**Task brief**
Write the records out again without change. Leave the pictures behind.

**The data**
=== Begin Enclosure ===
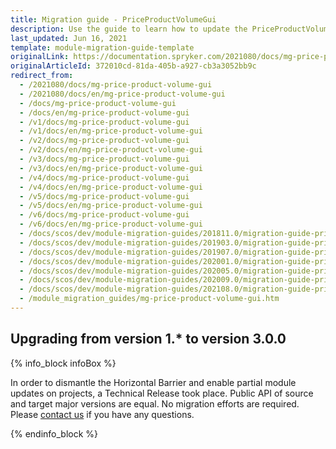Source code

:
 ```yaml
---
title: Migration guide - PriceProductVolumeGui
description: Use the guide to learn how to update the PriceProductVolumeGui module to a newer version.
last_updated: Jun 16, 2021
template: module-migration-guide-template
originalLink: https://documentation.spryker.com/2021080/docs/mg-price-product-volume-gui
originalArticleId: 372010cd-81da-405b-a927-cb3a3052bb9c
redirect_from:
  - /2021080/docs/mg-price-product-volume-gui
  - /2021080/docs/en/mg-price-product-volume-gui
  - /docs/mg-price-product-volume-gui
  - /docs/en/mg-price-product-volume-gui
  - /v1/docs/mg-price-product-volume-gui
  - /v1/docs/en/mg-price-product-volume-gui
  - /v2/docs/mg-price-product-volume-gui
  - /v2/docs/en/mg-price-product-volume-gui
  - /v3/docs/mg-price-product-volume-gui
  - /v3/docs/en/mg-price-product-volume-gui
  - /v4/docs/mg-price-product-volume-gui
  - /v4/docs/en/mg-price-product-volume-gui
  - /v5/docs/mg-price-product-volume-gui
  - /v5/docs/en/mg-price-product-volume-gui
  - /v6/docs/mg-price-product-volume-gui
  - /v6/docs/en/mg-price-product-volume-gui
  - /docs/scos/dev/module-migration-guides/201811.0/migration-guide-priceproductvolumegui.html
  - /docs/scos/dev/module-migration-guides/201903.0/migration-guide-priceproductvolumegui.html
  - /docs/scos/dev/module-migration-guides/201907.0/migration-guide-priceproductvolumegui.html
  - /docs/scos/dev/module-migration-guides/202001.0/migration-guide-priceproductvolumegui.html
  - /docs/scos/dev/module-migration-guides/202005.0/migration-guide-priceproductvolumegui.html
  - /docs/scos/dev/module-migration-guides/202009.0/migration-guide-priceproductvolumegui.html
  - /docs/scos/dev/module-migration-guides/202108.0/migration-guide-priceproductvolumegui.html
  - /module_migration_guides/mg-price-product-volume-gui.htm
---
```


## Upgrading from version 1.* to version 3.0.0

{% info_block infoBox %}

In order to dismantle the Horizontal Barrier and enable partial module updates on projects, a Technical Release took place. Public API of source and target major versions are equal. No migration efforts are required. Please [contact us](https://spryker.com/en/support/) if you have any questions.

{% endinfo_block %}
=== End Enclosure ===
**Written response**
Source code

:
 ```yaml
---
title: Migration guide - PriceProductVolumeGui
description: Use the guide to learn how to update the PriceProductVolumeGui module to a newer version.
last_updated: Jun 16, 2021
template: module-migration-guide-template
originalLink: https://documentation.spryker.com/2021080/docs/mg-price-product-volume-gui
originalArticleId: 372010cd-81da-405b-a927-cb3a3052bb9c
redirect_from:
  - /2021080/docs/mg-price-product-volume-gui
  - /2021080/docs/en/mg-price-product-volume-gui
  - /docs/mg-price-product-volume-gui
  - /docs/en/mg-price-product-volume-gui
  - /v1/docs/mg-price-product-volume-gui
  - /v1/docs/en/mg-price-product-volume-gui
  - /v2/docs/mg-price-product-volume-gui
  - /v2/docs/en/mg-price-product-volume-gui
  - /v3/docs/mg-price-product-volume-gui
  - /v3/docs/en/mg-price-product-volume-gui
  - /v4/docs/mg-price-product-volume-gui
  - /v4/docs/en/mg-price-product-volume-gui
  - /v5/docs/mg-price-product-volume-gui
  - /v5/docs/en/mg-price-product-volume-gui
  - /v6/docs/mg-price-product-volume-gui
  - /v6/docs/en/mg-price-product-volume-gui
  - /docs/scos/dev/module-migration-guides/201811.0/migration-guide-priceproductvolumegui.html
  - /docs/scos/dev/module-migration-guides/201903.0/migration-guide-priceproductvolumegui.html
  - /docs/scos/dev/module-migration-guides/201907.0/migration-guide-priceproductvolumegui.html
  - /docs/scos/dev/module-migration-guides/202001.0/migration-guide-priceproductvolumegui.html
  - /docs/scos/dev/module-migration-guides/202005.0/migration-guide-priceproductvolumegui.html
  - /docs/scos/dev/module-migration-guides/202009.0/migration-guide-priceproductvolumegui.html
  - /docs/scos/dev/module-migration-guides/202108.0/migration-guide-priceproductvolumegui.html
  - /module_migration_guides/mg-price-product-volume-gui.htm
---
```


## Upgrading from version 1.* to version 3.0.0

{% info_block infoBox %}

In order to dismantle the Horizontal Barrier and enable partial module updates on projects, a Technical Release took place. Public API of source and target major versions are equal. No migration efforts are required. Please [contact us](https://spryker.com/en/support/) if you have any questions.

{% endinfo_block %}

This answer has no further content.